**WORK ORDER**
Filter this material down to the lines that contain the string "eqnarray", and return those lines.

**DATA FOR THIS TASK**
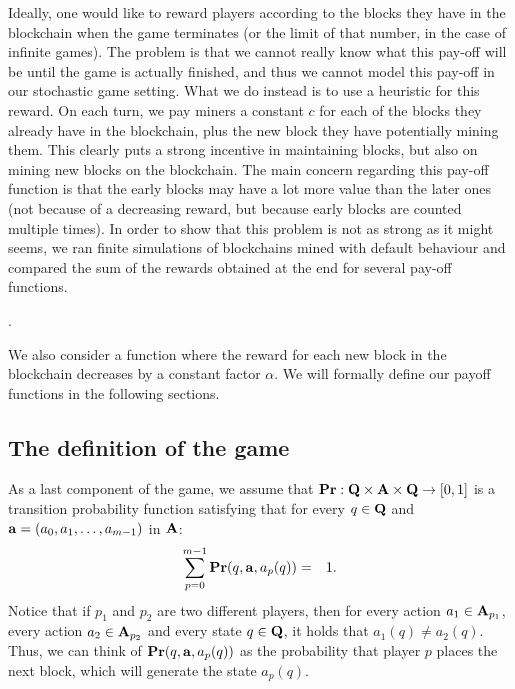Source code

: Ideally, one would like to reward players according to the blocks they have in the blockchain when the game terminates (or the limit of that number, in the case of infinite games). The problem is that we cannot really know what this pay-off will be until the game is actually finished, and thus we cannot model this pay-off in our stochastic game setting. 
What we do instead is to use a heuristic for this reward. On each turn, we pay miners a constant $c$ for each of the blocks they already have in the blockchain, plus the new block they have potentially mining them. This clearly puts a strong incentive in maintaining blocks, but also on mining new blocks on the blockchain. The main concern regarding this pay-off function is that the early blocks may have a lot more value than the later ones (not because of a decreasing reward, but because early blocks are counted multiple times).
In order to show that this problem is not as strong as it might seems, we ran finite simulations of blockchains mined with default behaviour and compared the sum of the rewards obtained at the end for several pay-off functions.  


.

We also consider a function where the reward for each new block in the blockchain decreases by a constant factor $\alpha$. We will formally define our payoff functions in the following sections. 


\subsection{The definition of the game}
As a last component of the game, we assume that $\mathbf{Pr} : \mathbf{Q} \times \mathbf{A} \times \mathbf{Q} \to [0,1]$ is a transition probability function satisfying that for every $q \in \mathbf{Q}$ and $\mathbf{a} = (a_0, a_1, \ldots, a_{m-1})$ in $\mathbf{A}$:
\begin{eqnarray*}\label{eq-prop}
\sum_{p=0}^{m-1} \mathbf{Pr}(q, \mathbf{a}, a_p(q)) & = & 1.
\end{eqnarray*}
Notice that if $p_1$ and $p_2$ are two different players, then for every action $a_1 \in \mathbf{A}_{p_1}$, every action $a_2 \in \mathbf{A}_{p_2}$ and every state $q \in \mathbf{Q}$, it holds that $a_1(q) \neq a_2(q)$. Thus, we can think of $\mathbf{Pr}(q, \mathbf{a}, a_p(q))$ as the probability that player $p$ places the next block, which will generate the state $a_p(q)$.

**RESULT**
\begin{eqnarray*}\label{eq-prop}
\end{eqnarray*}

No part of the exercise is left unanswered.